Polar vs Nonpolar Molecules- Definition, 7 Key Differences, Examples

Polar Molecules Definition

A polar molecule is a chemical substance in which the distribution of electrons between the atoms involved is uneven, resulting in a dipole moment.

  • The term polarity is used to describe the difference in electrical poles of a molecule which then determines how polar the molecule is.
  • The determination of whether or not a molecule is polar comes from the sum of all the bonds present in the molecule.
  • Polarity is developed when a bond is formed with atoms having a difference in their electronegativities. When one of the atoms has a higher electron affinity, it attracts the shared pair of electrons towards it, which changes the distribution of electrons.
  • If the difference in electronegativity is considerable, a polar bond with form.
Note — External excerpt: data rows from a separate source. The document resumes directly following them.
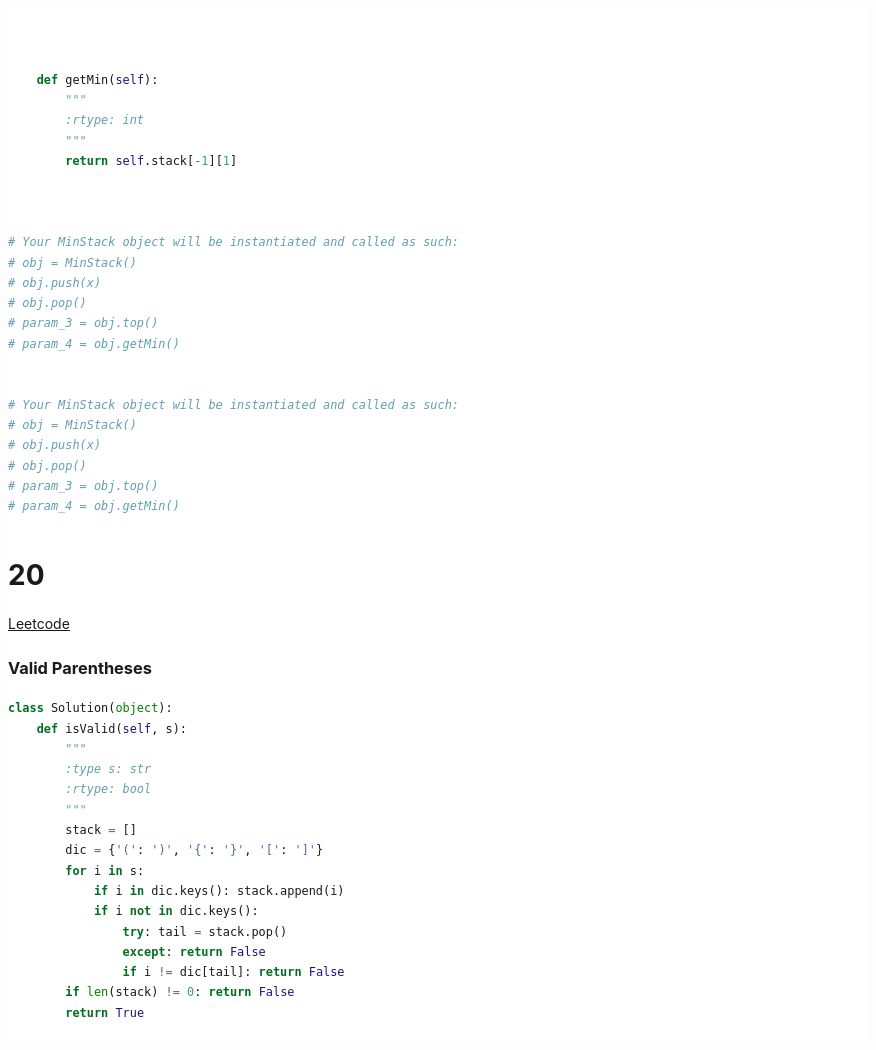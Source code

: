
 ```python
        
        

    def getMin(self):
        """
        :rtype: int
        """
        return self.stack[-1][1]
        


# Your MinStack object will be instantiated and called as such:
# obj = MinStack()
# obj.push(x)
# obj.pop()
# param_3 = obj.top()
# param_4 = obj.getMin()


# Your MinStack object will be instantiated and called as such:
# obj = MinStack()
# obj.push(x)
# obj.pop()
# param_3 = obj.top()
# param_4 = obj.getMin()
```

# 20

[Leetcode](https://leetcode.com/problems/valid-parentheses/)

### Valid Parentheses


```python
class Solution(object):
    def isValid(self, s):
        """
        :type s: str
        :rtype: bool
        """
        stack = []
        dic = {'(': ')', '{': '}', '[': ']'}
        for i in s:
            if i in dic.keys(): stack.append(i)
            if i not in dic.keys():
                try: tail = stack.pop()
                except: return False
                if i != dic[tail]: return False
        if len(stack) != 0: return False
        return True
                
```
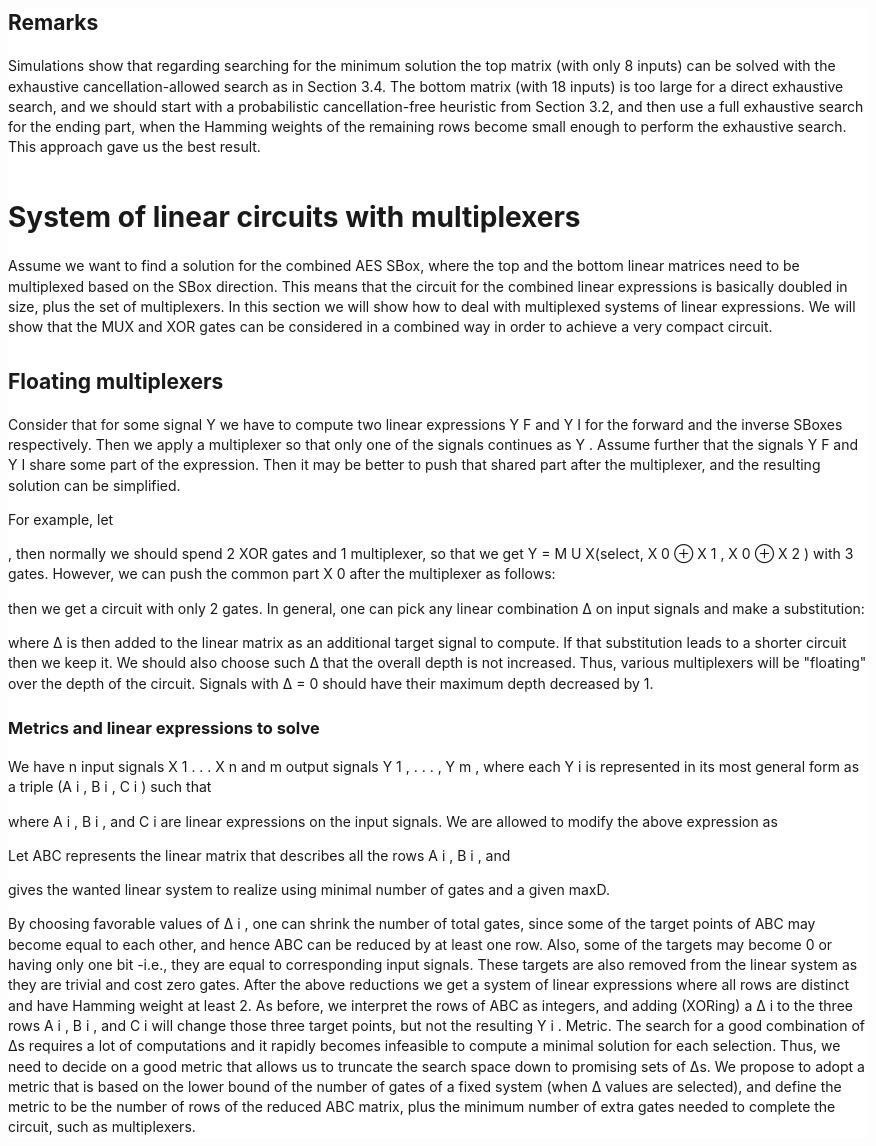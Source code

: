 ## Remarks

Simulations show that regarding searching for the minimum solution the top matrix (with only 8 inputs) can be solved with the exhaustive cancellation-allowed search as in Section 3.4. The bottom matrix (with 18 inputs) is too large for a direct exhaustive search, and we should start with a probabilistic cancellation-free heuristic from Section 3.2, and then use a full exhaustive search for the ending part, when the Hamming weights of the remaining rows become small enough to perform the exhaustive search. This approach gave us the best result.

# System of linear circuits with multiplexers

Assume we want to find a solution for the combined AES SBox, where the top and the bottom linear matrices need to be multiplexed based on the SBox direction. This means that the circuit for the combined linear expressions is basically doubled in size, plus the set of multiplexers. In this section we will show how to deal with multiplexed systems of linear expressions. We will show that the MUX and XOR gates can be considered in a combined way in order to achieve a very compact circuit.

## Floating multiplexers

Consider that for some signal Y we have to compute two linear expressions Y F and Y I for the forward and the inverse SBoxes respectively. Then we apply a multiplexer so that only one of the signals continues as Y . Assume further that the signals Y F and Y I share some part of the expression. Then it may be better to push that shared part after the multiplexer, and the resulting solution can be simplified.

For example, let

, then normally we should spend 2 XOR gates and 1 multiplexer, so that we get Y = M U X(select, X 0 ⊕ X 1 , X 0 ⊕ X 2 ) with 3 gates. However, we can push the common part X 0 after the multiplexer as follows:

then we get a circuit with only 2 gates. In general, one can pick any linear combination ∆ on input signals and make a substitution:

where ∆ is then added to the linear matrix as an additional target signal to compute. If that substitution leads to a shorter circuit then we keep it. We should also choose such ∆ that the overall depth is not increased. Thus, various multiplexers will be "floating" over the depth of the circuit. Signals with ∆ = 0 should have their maximum depth decreased by 1.

### Metrics and linear expressions to solve

We have n input signals X 1 . . . X n and m output signals Y 1 , . . . , Y m , where each Y i is represented in its most general form as a triple (A i , B i , C i ) such that

where A i , B i , and C i are linear expressions on the input signals. We are allowed to modify the above expression as

Let ABC represents the linear matrix that describes all the rows A i , B i , and

gives the wanted linear system to realize using minimal number of gates and a given maxD.

By choosing favorable values of ∆ i , one can shrink the number of total gates, since some of the target points of ABC may become equal to each other, and hence ABC can be reduced by at least one row. Also, some of the targets may become 0 or having only one bit -i.e., they are equal to corresponding input signals. These targets are also removed from the linear system as they are trivial and cost zero gates. After the above reductions we get a system of linear expressions where all rows are distinct and have Hamming weight at least 2. As before, we interpret the rows of ABC as integers, and adding (XORing) a ∆ i to the three rows A i , B i , and C i will change those three target points, but not the resulting Y i . Metric. The search for a good combination of ∆s requires a lot of computations and it rapidly becomes infeasible to compute a minimal solution for each selection. Thus, we need to decide on a good metric that allows us to truncate the search space down to promising sets of ∆s. We propose to adopt a metric that is based on the lower bound of the number of gates of a fixed system (when ∆ values are selected), and define the metric to be the number of rows of the reduced ABC matrix, plus the minimum number of extra gates needed to complete the circuit, such as multiplexers.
If the difference is extreme, one of the atoms completely strips the electrons towards it, resulting in an ionic bond.
  • Polarity is often expressed in the case of covalent bonds, as these bonds are formed by the sharing of electrons.
  • Polar molecules orient themselves in a particular direction in the presence of an electric field. The positive end of the molecules directs towards the negative pole of the field, whereas the negative end directs towards the positive pole.
  • In the case of molecules with more than two atoms, the geometry of the molecules should be taken into account in order to determine their polarity.
  • In polyatomic compounds, polarity depends on the net dipole moment of all the covalent bonds present in the molecule.
  • Polar molecules usually have a higher boiling and melting point as well as a high surface tension as polar linkages are considerably stronger than nonpolar linkages.
  • Some examples of polar molecules are H2O, CHF3, NH3, etc.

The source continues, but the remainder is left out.